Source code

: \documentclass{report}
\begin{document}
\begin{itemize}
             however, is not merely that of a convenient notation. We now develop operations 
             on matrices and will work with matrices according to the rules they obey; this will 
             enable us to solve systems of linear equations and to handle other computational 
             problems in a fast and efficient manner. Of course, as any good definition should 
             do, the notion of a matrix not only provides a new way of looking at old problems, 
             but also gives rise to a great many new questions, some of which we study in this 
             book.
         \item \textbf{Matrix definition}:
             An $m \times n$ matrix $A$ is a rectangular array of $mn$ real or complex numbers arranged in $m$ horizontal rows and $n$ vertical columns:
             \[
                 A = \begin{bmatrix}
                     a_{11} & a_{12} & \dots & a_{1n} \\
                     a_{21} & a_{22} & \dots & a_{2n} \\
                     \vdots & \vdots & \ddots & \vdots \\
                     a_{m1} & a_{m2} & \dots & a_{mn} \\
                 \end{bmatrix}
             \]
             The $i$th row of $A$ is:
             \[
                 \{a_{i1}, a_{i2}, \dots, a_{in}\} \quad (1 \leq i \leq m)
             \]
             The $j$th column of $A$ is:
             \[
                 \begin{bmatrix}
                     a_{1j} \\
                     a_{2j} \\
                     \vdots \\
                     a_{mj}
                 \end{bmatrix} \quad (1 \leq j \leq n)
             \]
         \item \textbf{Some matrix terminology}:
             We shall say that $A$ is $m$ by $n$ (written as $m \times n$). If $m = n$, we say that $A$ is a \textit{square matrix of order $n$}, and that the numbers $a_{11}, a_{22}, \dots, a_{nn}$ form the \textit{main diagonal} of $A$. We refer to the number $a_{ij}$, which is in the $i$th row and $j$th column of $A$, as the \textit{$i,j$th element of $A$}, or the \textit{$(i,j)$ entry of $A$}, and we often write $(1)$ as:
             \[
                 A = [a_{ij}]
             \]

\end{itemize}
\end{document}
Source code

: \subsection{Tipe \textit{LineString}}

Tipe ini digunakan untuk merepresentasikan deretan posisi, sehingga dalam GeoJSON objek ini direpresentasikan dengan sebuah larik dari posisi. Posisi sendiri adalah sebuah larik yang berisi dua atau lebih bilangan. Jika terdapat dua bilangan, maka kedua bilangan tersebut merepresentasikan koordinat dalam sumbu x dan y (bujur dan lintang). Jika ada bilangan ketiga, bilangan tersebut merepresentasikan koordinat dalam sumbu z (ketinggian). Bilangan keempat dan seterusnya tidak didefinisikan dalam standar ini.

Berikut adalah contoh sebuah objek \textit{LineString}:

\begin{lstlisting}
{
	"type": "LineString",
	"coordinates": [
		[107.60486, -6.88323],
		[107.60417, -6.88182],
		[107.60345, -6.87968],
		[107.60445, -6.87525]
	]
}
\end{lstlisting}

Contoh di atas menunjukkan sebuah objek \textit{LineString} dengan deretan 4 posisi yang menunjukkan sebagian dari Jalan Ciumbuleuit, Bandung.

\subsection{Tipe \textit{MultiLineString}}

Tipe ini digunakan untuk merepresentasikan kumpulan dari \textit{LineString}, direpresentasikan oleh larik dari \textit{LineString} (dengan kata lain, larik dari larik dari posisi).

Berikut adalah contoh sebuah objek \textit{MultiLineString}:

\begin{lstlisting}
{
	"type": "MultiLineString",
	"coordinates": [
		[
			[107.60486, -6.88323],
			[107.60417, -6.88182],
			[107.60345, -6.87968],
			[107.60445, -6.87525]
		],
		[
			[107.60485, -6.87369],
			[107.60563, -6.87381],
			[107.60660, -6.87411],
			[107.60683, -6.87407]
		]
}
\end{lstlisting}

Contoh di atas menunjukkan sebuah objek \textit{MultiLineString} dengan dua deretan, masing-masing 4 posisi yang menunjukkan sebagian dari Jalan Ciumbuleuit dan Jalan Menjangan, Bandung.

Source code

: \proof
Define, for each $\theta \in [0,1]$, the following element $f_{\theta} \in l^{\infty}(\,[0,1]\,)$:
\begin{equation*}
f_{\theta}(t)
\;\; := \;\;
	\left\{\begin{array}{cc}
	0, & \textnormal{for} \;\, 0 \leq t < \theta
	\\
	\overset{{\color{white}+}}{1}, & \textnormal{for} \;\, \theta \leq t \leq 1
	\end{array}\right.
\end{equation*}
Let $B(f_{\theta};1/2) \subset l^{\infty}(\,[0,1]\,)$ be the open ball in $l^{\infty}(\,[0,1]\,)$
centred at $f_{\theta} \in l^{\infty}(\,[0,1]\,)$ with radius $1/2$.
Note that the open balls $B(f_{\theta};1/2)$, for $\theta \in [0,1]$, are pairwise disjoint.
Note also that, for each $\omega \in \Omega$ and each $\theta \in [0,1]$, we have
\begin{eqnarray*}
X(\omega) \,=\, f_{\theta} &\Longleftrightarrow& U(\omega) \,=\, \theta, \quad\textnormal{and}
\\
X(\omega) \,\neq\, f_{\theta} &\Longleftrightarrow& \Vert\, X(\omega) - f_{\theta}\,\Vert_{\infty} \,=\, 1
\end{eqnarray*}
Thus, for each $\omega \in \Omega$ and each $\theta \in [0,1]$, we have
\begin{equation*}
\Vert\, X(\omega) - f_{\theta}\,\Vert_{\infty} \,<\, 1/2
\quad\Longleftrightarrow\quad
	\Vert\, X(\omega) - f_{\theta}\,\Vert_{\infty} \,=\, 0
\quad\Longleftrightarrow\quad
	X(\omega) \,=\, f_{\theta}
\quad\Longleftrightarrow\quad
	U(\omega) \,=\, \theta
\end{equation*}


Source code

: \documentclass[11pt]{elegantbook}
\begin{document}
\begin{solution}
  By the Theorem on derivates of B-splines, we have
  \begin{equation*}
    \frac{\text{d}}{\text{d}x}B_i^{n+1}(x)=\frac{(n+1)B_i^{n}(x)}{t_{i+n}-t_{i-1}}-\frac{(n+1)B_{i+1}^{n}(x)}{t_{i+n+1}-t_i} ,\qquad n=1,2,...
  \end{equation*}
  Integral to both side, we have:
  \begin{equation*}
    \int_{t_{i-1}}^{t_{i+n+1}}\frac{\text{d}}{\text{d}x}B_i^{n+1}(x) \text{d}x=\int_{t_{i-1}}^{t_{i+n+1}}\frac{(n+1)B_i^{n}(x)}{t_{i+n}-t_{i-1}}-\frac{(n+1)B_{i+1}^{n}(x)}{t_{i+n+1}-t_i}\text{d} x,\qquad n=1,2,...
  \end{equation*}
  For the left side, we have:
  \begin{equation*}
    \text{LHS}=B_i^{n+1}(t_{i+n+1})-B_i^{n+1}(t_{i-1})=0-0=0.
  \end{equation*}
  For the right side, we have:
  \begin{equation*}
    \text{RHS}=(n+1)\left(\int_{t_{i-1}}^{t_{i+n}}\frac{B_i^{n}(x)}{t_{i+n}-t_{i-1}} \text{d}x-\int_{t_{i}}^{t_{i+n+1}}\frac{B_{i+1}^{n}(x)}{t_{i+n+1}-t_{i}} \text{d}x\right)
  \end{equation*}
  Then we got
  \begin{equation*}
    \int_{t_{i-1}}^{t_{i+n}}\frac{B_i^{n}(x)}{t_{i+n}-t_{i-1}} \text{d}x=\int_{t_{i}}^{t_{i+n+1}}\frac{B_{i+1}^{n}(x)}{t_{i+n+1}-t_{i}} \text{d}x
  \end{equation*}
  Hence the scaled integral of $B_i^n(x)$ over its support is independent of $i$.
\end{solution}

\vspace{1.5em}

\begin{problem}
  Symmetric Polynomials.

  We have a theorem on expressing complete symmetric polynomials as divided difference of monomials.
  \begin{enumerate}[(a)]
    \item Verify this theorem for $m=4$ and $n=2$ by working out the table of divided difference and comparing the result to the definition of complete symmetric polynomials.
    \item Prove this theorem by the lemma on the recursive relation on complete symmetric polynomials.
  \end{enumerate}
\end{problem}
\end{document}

○ ○ ○ ○

» Exercise brief
Scan the data above, find each line with "also", and copy it.

» Exercise answer
             but also gives rise to a great many new questions, some of which we study in this 
Note also that, for each $\omega \in \Omega$ and each $\theta \in [0,1]$, we have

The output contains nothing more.